• [WHAT THE TASK ASKS]
Transcribe the listing exactly; drop the images.

• [DATA SECTION]
+===+

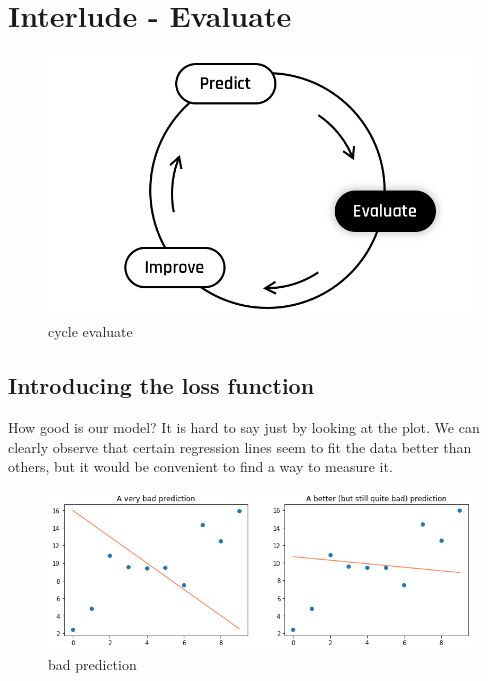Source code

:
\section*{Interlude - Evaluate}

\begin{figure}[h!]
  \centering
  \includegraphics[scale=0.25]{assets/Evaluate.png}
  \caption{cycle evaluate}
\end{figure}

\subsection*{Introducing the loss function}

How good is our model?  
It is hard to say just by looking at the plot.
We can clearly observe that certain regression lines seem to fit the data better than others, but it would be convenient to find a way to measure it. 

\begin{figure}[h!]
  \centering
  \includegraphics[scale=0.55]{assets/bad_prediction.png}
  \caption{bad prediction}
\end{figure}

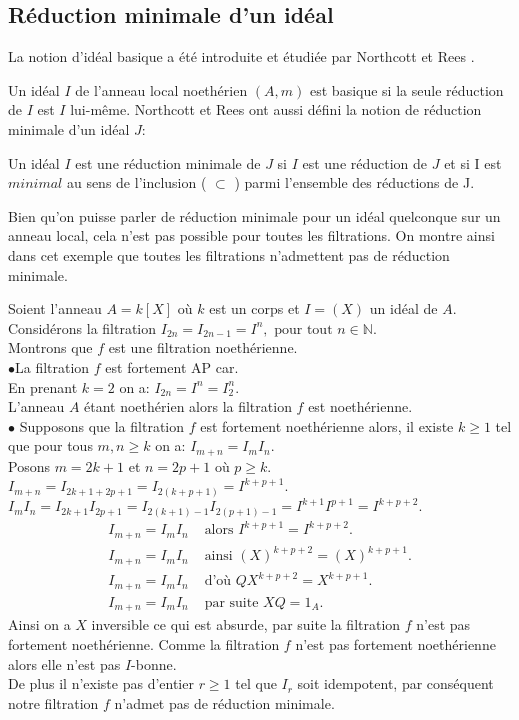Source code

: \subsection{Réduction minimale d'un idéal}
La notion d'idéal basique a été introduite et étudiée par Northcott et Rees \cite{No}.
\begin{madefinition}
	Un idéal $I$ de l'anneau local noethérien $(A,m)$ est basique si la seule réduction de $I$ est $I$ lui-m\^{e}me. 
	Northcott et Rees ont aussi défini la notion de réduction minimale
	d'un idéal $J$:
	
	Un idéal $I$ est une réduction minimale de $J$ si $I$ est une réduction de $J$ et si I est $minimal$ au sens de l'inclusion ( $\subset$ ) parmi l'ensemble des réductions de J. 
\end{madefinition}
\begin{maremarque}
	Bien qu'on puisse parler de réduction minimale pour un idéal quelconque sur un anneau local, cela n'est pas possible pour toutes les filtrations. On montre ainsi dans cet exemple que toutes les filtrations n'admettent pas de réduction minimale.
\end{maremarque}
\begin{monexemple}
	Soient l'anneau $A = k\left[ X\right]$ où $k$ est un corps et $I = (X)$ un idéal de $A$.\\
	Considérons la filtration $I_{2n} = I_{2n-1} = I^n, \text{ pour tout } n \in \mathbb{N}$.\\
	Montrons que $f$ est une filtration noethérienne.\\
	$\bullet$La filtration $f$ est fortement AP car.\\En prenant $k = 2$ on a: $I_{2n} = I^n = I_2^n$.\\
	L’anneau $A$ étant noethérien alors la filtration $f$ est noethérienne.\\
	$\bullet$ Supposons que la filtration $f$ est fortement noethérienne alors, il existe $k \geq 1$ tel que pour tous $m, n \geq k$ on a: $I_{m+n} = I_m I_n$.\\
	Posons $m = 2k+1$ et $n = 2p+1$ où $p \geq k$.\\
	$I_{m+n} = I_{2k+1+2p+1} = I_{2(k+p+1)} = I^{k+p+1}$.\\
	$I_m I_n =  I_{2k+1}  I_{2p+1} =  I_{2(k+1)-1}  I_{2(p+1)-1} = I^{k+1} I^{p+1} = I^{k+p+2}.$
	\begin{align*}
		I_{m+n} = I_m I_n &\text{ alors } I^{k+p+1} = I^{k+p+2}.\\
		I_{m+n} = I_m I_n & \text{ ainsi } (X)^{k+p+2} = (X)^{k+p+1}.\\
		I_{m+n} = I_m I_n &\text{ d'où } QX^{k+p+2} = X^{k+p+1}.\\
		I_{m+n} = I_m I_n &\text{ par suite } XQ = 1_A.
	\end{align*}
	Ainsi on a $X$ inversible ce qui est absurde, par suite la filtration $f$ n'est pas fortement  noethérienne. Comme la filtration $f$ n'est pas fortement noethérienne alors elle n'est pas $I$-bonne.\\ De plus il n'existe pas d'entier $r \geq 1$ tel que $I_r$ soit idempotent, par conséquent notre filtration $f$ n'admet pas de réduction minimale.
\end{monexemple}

+===+

• [TASK RESPONSE]
Source code

:
\section*{Interlude - Evaluate}

\begin{figure}[h!]
  \centering
  \includegraphics[scale=0.25]{assets/Evaluate.png}
  \caption{cycle evaluate}
\end{figure}

\subsection*{Introducing the loss function}

How good is our model?  
It is hard to say just by looking at the plot.
We can clearly observe that certain regression lines seem to fit the data better than others, but it would be convenient to find a way to measure it. 

\begin{figure}[h!]
  \centering
  \includegraphics[scale=0.55]{assets/bad_prediction.png}
  \caption{bad prediction}
\end{figure}

Source code

: \subsection{Réduction minimale d'un idéal}
La notion d'idéal basique a été introduite et étudiée par Northcott et Rees \cite{No}.
\begin{madefinition}
	Un idéal $I$ de l'anneau local noethérien $(A,m)$ est basique si la seule réduction de $I$ est $I$ lui-m\^{e}me. 
	Northcott et Rees ont aussi défini la notion de réduction minimale
	d'un idéal $J$:
	
	Un idéal $I$ est une réduction minimale de $J$ si $I$ est une réduction de $J$ et si I est $minimal$ au sens de l'inclusion ( $\subset$ ) parmi l'ensemble des réductions de J. 
\end{madefinition}
\begin{maremarque}
	Bien qu'on puisse parler de réduction minimale pour un idéal quelconque sur un anneau local, cela n'est pas possible pour toutes les filtrations. On montre ainsi dans cet exemple que toutes les filtrations n'admettent pas de réduction minimale.
\end{maremarque}
\begin{monexemple}
	Soient l'anneau $A = k\left[ X\right]$ où $k$ est un corps et $I = (X)$ un idéal de $A$.\\
	Considérons la filtration $I_{2n} = I_{2n-1} = I^n, \text{ pour tout } n \in \mathbb{N}$.\\
	Montrons que $f$ est une filtration noethérienne.\\
	$\bullet$La filtration $f$ est fortement AP car.\\En prenant $k = 2$ on a: $I_{2n} = I^n = I_2^n$.\\
	L’anneau $A$ étant noethérien alors la filtration $f$ est noethérienne.\\
	$\bullet$ Supposons que la filtration $f$ est fortement noethérienne alors, il existe $k \geq 1$ tel que pour tous $m, n \geq k$ on a: $I_{m+n} = I_m I_n$.\\
	Posons $m = 2k+1$ et $n = 2p+1$ où $p \geq k$.\\
	$I_{m+n} = I_{2k+1+2p+1} = I_{2(k+p+1)} = I^{k+p+1}$.\\
	$I_m I_n =  I_{2k+1}  I_{2p+1} =  I_{2(k+1)-1}  I_{2(p+1)-1} = I^{k+1} I^{p+1} = I^{k+p+2}.$
	\begin{align*}
		I_{m+n} = I_m I_n &\text{ alors } I^{k+p+1} = I^{k+p+2}.\\
		I_{m+n} = I_m I_n & \text{ ainsi } (X)^{k+p+2} = (X)^{k+p+1}.\\
		I_{m+n} = I_m I_n &\text{ d'où } QX^{k+p+2} = X^{k+p+1}.\\
		I_{m+n} = I_m I_n &\text{ par suite } XQ = 1_A.
	\end{align*}
	Ainsi on a $X$ inversible ce qui est absurde, par suite la filtration $f$ n'est pas fortement  noethérienne. Comme la filtration $f$ n'est pas fortement noethérienne alors elle n'est pas $I$-bonne.\\ De plus il n'existe pas d'entier $r \geq 1$ tel que $I_r$ soit idempotent, par conséquent notre filtration $f$ n'admet pas de réduction minimale.
\end{monexemple}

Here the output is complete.